Ouch. That day I realized the plain truth: My daughter, caught up in the soccer craze along with nearly every other child in the nation, had ventured into a world I knew nothing about. Sure, I could pick the legendary Pele out of a lineup, but that was about it. When I was growing up, there was no girl’s soccer and very little boy’s soccer. It was never on television and you rarely, if ever, read about it on the sports page. It was time for me, a budding soccer mom, to get educated.
Because soccer is here to stay. The United States Youth Soccer Association has three million members and another 600,000 are registered with the American Youth Soccer Association, and those numbers are growing. In small towns and big cities, more unusual is the child who isn’t on a soccer team. And last year’s Women’s World Cup, complete with superstars, role models, and nail-biting last minute wins, only boosted the sport’s popularity.
That popularity may also be because soccer is just plain good for kids. Soccer is a sport where biggest and strongest isn’t always best.
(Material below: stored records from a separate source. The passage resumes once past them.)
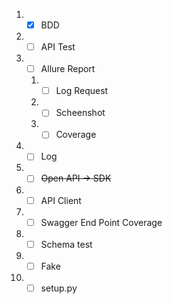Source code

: 1. - [x] BDD
2. - [ ] API Test
3. - [ ] Allure Report
   1. - [ ] Log Request
   2. - [ ] Scheenshot
   3. - [ ] Coverage
4. - [ ] Log
5. - [ ] ~~Open API -> SDK~~
6. - [ ] API Client
7. - [ ] Swagger End Point Coverage
8. - [ ] Schema test
9. - [ ] Fake
10. - [ ] setup.py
Though big players can certainly succeed, smaller, petite players can as well, if they are faster and more agile than larger players. And soccer teaches teamwork: The best player is the one who knows instinctively to give up the ball to another player with a better chance of scoring, and who understands that the act of giving up the ball is a play unto itself. Sage advice for life, all in the form of fun and games.
It’s important for us parents from the presoccer generation to learn and learn fast. Our kids are going to be heading and bunting and blocking whether we understand it or not. Isn’t it more fun to go along for the ride knowing what you’re looking at?